Work order:
Will you write out the data exactly, excluding every picture?

Dataset excerpts
--------------------------------------------------

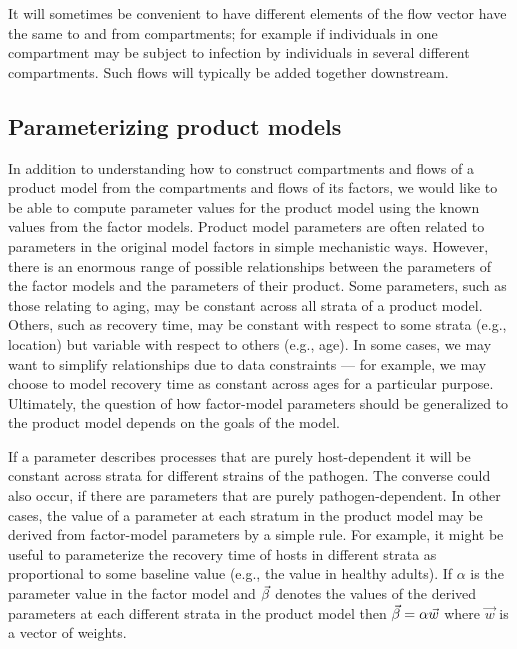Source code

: It will sometimes be convenient to have different elements of the flow vector have the same to and from compartments; for example if individuals in one compartment may be subject to infection by individuals in several different compartments. Such flows will typically be added together downstream.



\subsection{Parameterizing product models}

In addition to understanding how to construct compartments and flows of a product model from the compartments and flows of its factors, we would like to be able to compute parameter values for the product model using the known values from the factor models.
Product model parameters are often related to parameters in the original model factors in simple mechanistic ways. However, there is an enormous range of possible relationships between the parameters of the factor models and the parameters of their product.
Some parameters, such as those relating to aging, may be constant across all strata of a product model. Others, such as recovery time, may be constant with respect to some strata (e.g., location) but variable with respect to others (e.g., age). In some cases, we may want to simplify relationships due to data constraints --- for example, we may choose to model recovery time as constant across ages for a particular purpose. Ultimately, the question of how factor-model parameters should be generalized to the product model depends on the goals of the model. 

If a parameter describes processes that are purely host-dependent it will be constant across strata for different strains of the pathogen. The converse could also occur, if there are parameters that are purely pathogen-dependent. 
In other cases, the value of a parameter at each stratum in the product model may be derived from factor-model parameters by a simple rule. For example, it might be useful to parameterize the recovery time of hosts in different strata as proportional to some baseline value (e.g., the value in healthy adults). If $\alpha$ is the parameter value in the factor model and $\vec{\beta}$ denotes the values of the derived parameters at each different strata in the product model then $\vec{\beta} = \alpha\vec{w}$ where $\vec{w}$ is a vector of weights.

--------------------------------------------------

Output below:
Source code

: It will sometimes be convenient to have different elements of the flow vector have the same to and from compartments; for example if individuals in one compartment may be subject to infection by individuals in several different compartments. Such flows will typically be added together downstream.



\subsection{Parameterizing product models}

In addition to understanding how to construct compartments and flows of a product model from the compartments and flows of its factors, we would like to be able to compute parameter values for the product model using the known values from the factor models.
Product model parameters are often related to parameters in the original model factors in simple mechanistic ways. However, there is an enormous range of possible relationships between the parameters of the factor models and the parameters of their product.
Some parameters, such as those relating to aging, may be constant across all strata of a product model. Others, such as recovery time, may be constant with respect to some strata (e.g., location) but variable with respect to others (e.g., age). In some cases, we may want to simplify relationships due to data constraints --- for example, we may choose to model recovery time as constant across ages for a particular purpose. Ultimately, the question of how factor-model parameters should be generalized to the product model depends on the goals of the model. 

If a parameter describes processes that are purely host-dependent it will be constant across strata for different strains of the pathogen. The converse could also occur, if there are parameters that are purely pathogen-dependent. 
In other cases, the value of a parameter at each stratum in the product model may be derived from factor-model parameters by a simple rule. For example, it might be useful to parameterize the recovery time of hosts in different strata as proportional to some baseline value (e.g., the value in healthy adults). If $\alpha$ is the parameter value in the factor model and $\vec{\beta}$ denotes the values of the derived parameters at each different strata in the product model then $\vec{\beta} = \alpha\vec{w}$ where $\vec{w}$ is a vector of weights.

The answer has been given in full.